- _Problem requirements_: Exclude the pictures, then restate every entry below exactly.

(Task data begins)

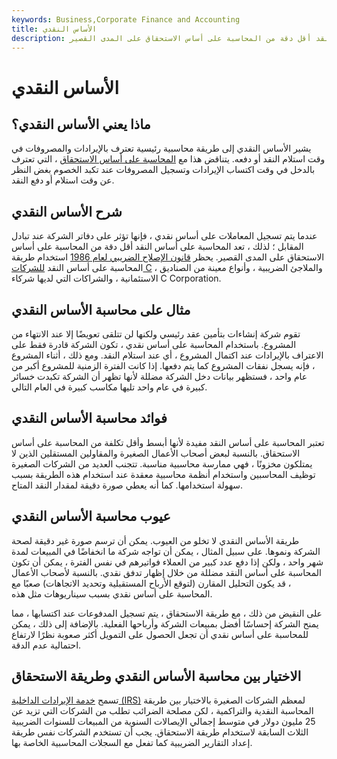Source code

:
```yaml
---
keywords: Business,Corporate Finance and Accounting
title: الأساس النقدي
description: الأساس النقدي هو طريقة محاسبية رئيسية يتم من خلالها الاعتراف بالإيرادات والمصروفات فقط عند حدوث الدفع. المحاسبة على أساس النقد أقل دقة من المحاسبة على أساس الاستحقاق على المدى القصير.
---
```


# الأساس النقدي
## ماذا يعني الأساس النقدي؟

يشير الأساس النقدي إلى طريقة محاسبية رئيسية تعترف بالإيرادات والمصروفات في وقت استلام النقد أو دفعه. يتناقض هذا مع [المحاسبة على أساس الاستحقاق](/accrualaccounting) ، التي تعترف بالدخل في وقت اكتساب الإيرادات وتسجيل المصروفات عند تكبد الخصوم بغض النظر عن وقت استلام أو دفع النقد.

## شرح الأساس النقدي

عندما يتم تسجيل المعاملات على أساس نقدي ، فإنها تؤثر على دفاتر الشركة عند تبادل المقابل ؛ لذلك ، تعد المحاسبة على أساس النقد أقل دقة من المحاسبة على أساس الاستحقاق على المدى القصير. يحظر [قانون الإصلاح الضريبي لعام 1986](/taxreformact1986) استخدام طريقة المحاسبة على أساس النقد [للشركات C](/c-corporation) ، والملاجئ الضريبية ، وأنواع معينة من الصناديق الاستئمانية ، والشراكات التي لديها شركاء C Corporation.

## مثال على محاسبة الأساس النقدي

تقوم شركة إنشاءات بتأمين عقد رئيسي ولكنها لن تتلقى تعويضًا إلا عند الانتهاء من المشروع. باستخدام المحاسبة على أساس نقدي ، تكون الشركة قادرة فقط على الاعتراف بالإيرادات عند اكتمال المشروع ، أي عند استلام النقد. ومع ذلك ، أثناء المشروع ، فإنه يسجل نفقات المشروع كما يتم دفعها. إذا كانت الفترة الزمنية للمشروع أكبر من عام واحد ، فستظهر بيانات دخل الشركة مضللة لأنها تظهر أن الشركة تكبدت خسائر كبيرة في عام واحد تليها مكاسب كبيرة في العام التالي.

## فوائد محاسبة الأساس النقدي

تعتبر المحاسبة على أساس النقد مفيدة لأنها أبسط وأقل تكلفة من المحاسبة على أساس الاستحقاق. بالنسبة لبعض أصحاب الأعمال الصغيرة والمقاولين المستقلين الذين لا يمتلكون مخزونًا ، فهي ممارسة محاسبية مناسبة. تتجنب العديد من الشركات الصغيرة توظيف المحاسبين واستخدام أنظمة محاسبية معقدة عند استخدام هذه الطريقة بسبب سهولة استخدامها. كما أنه يعطي صورة دقيقة لمقدار النقد المتاح.

## عيوب محاسبة الأساس النقدي

طريقة الأساس النقدي لا تخلو من العيوب. يمكن أن ترسم صورة غير دقيقة لصحة الشركة ونموها. على سبيل المثال ، يمكن أن تواجه شركة ما انخفاضًا في المبيعات لمدة شهر واحد ، ولكن إذا دفع عدد كبير من العملاء فواتيرهم في نفس الفترة ، يمكن أن تكون المحاسبة على أساس النقد مضللة من خلال إظهار تدفق نقدي. بالنسبة لأصحاب الأعمال ، قد يكون التحليل المقارن (لتوقع الأرباح المستقبلية وتحديد الاتجاهات) صعبًا مع المحاسبة على أساس نقدي بسبب سيناريوهات مثل هذه.

على النقيض من ذلك ، مع طريقة الاستحقاق ، يتم تسجيل المدفوعات عند اكتسابها ، مما يمنح الشركة إحساسًا أفضل بمبيعات الشركة وأرباحها الفعلية. بالإضافة إلى ذلك ، يمكن للمحاسبة على أساس نقدي أن تجعل الحصول على التمويل أكثر صعوبة نظرًا لارتفاع احتمالية عدم الدقة.

## الاختيار بين محاسبة الأساس النقدي وطريقة الاستحقاق

تسمح [خدمة الإيرادات الداخلية (IRS)](/irs) لمعظم الشركات الصغيرة بالاختيار بين طريقة المحاسبة النقدية والتراكمية ، لكن مصلحة الضرائب تطلب من الشركات التي تزيد عن 25 مليون دولار في متوسط إجمالي الإيصالات السنوية من المبيعات للسنوات الضريبية الثلاث السابقة لاستخدام طريقة الاستحقاق. يجب أن تستخدم الشركات نفس طريقة إعداد التقارير الضريبية كما تفعل مع السجلات المحاسبية الخاصة بها.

(Task data ends)

- _Answer box_:
Source code

:
```yaml
---
keywords: Business,Corporate Finance and Accounting
title: الأساس النقدي
description: الأساس النقدي هو طريقة محاسبية رئيسية يتم من خلالها الاعتراف بالإيرادات والمصروفات فقط عند حدوث الدفع. المحاسبة على أساس النقد أقل دقة من المحاسبة على أساس الاستحقاق على المدى القصير.
---
```


# الأساس النقدي
## ماذا يعني الأساس النقدي؟

يشير الأساس النقدي إلى طريقة محاسبية رئيسية تعترف بالإيرادات والمصروفات في وقت استلام النقد أو دفعه. يتناقض هذا مع [المحاسبة على أساس الاستحقاق](/accrualaccounting) ، التي تعترف بالدخل في وقت اكتساب الإيرادات وتسجيل المصروفات عند تكبد الخصوم بغض النظر عن وقت استلام أو دفع النقد.

## شرح الأساس النقدي

عندما يتم تسجيل المعاملات على أساس نقدي ، فإنها تؤثر على دفاتر الشركة عند تبادل المقابل ؛ لذلك ، تعد المحاسبة على أساس النقد أقل دقة من المحاسبة على أساس الاستحقاق على المدى القصير. يحظر [قانون الإصلاح الضريبي لعام 1986](/taxreformact1986) استخدام طريقة المحاسبة على أساس النقد [للشركات C](/c-corporation) ، والملاجئ الضريبية ، وأنواع معينة من الصناديق الاستئمانية ، والشراكات التي لديها شركاء C Corporation.

## مثال على محاسبة الأساس النقدي

تقوم شركة إنشاءات بتأمين عقد رئيسي ولكنها لن تتلقى تعويضًا إلا عند الانتهاء من المشروع. باستخدام المحاسبة على أساس نقدي ، تكون الشركة قادرة فقط على الاعتراف بالإيرادات عند اكتمال المشروع ، أي عند استلام النقد. ومع ذلك ، أثناء المشروع ، فإنه يسجل نفقات المشروع كما يتم دفعها. إذا كانت الفترة الزمنية للمشروع أكبر من عام واحد ، فستظهر بيانات دخل الشركة مضللة لأنها تظهر أن الشركة تكبدت خسائر كبيرة في عام واحد تليها مكاسب كبيرة في العام التالي.

## فوائد محاسبة الأساس النقدي

تعتبر المحاسبة على أساس النقد مفيدة لأنها أبسط وأقل تكلفة من المحاسبة على أساس الاستحقاق. بالنسبة لبعض أصحاب الأعمال الصغيرة والمقاولين المستقلين الذين لا يمتلكون مخزونًا ، فهي ممارسة محاسبية مناسبة. تتجنب العديد من الشركات الصغيرة توظيف المحاسبين واستخدام أنظمة محاسبية معقدة عند استخدام هذه الطريقة بسبب سهولة استخدامها. كما أنه يعطي صورة دقيقة لمقدار النقد المتاح.

## عيوب محاسبة الأساس النقدي

طريقة الأساس النقدي لا تخلو من العيوب. يمكن أن ترسم صورة غير دقيقة لصحة الشركة ونموها. على سبيل المثال ، يمكن أن تواجه شركة ما انخفاضًا في المبيعات لمدة شهر واحد ، ولكن إذا دفع عدد كبير من العملاء فواتيرهم في نفس الفترة ، يمكن أن تكون المحاسبة على أساس النقد مضللة من خلال إظهار تدفق نقدي. بالنسبة لأصحاب الأعمال ، قد يكون التحليل المقارن (لتوقع الأرباح المستقبلية وتحديد الاتجاهات) صعبًا مع المحاسبة على أساس نقدي بسبب سيناريوهات مثل هذه.

على النقيض من ذلك ، مع طريقة الاستحقاق ، يتم تسجيل المدفوعات عند اكتسابها ، مما يمنح الشركة إحساسًا أفضل بمبيعات الشركة وأرباحها الفعلية. بالإضافة إلى ذلك ، يمكن للمحاسبة على أساس نقدي أن تجعل الحصول على التمويل أكثر صعوبة نظرًا لارتفاع احتمالية عدم الدقة.

## الاختيار بين محاسبة الأساس النقدي وطريقة الاستحقاق

تسمح [خدمة الإيرادات الداخلية (IRS)](/irs) لمعظم الشركات الصغيرة بالاختيار بين طريقة المحاسبة النقدية والتراكمية ، لكن مصلحة الضرائب تطلب من الشركات التي تزيد عن 25 مليون دولار في متوسط إجمالي الإيصالات السنوية من المبيعات للسنوات الضريبية الثلاث السابقة لاستخدام طريقة الاستحقاق. يجب أن تستخدم الشركات نفس طريقة إعداد التقارير الضريبية كما تفعل مع السجلات المحاسبية الخاصة بها.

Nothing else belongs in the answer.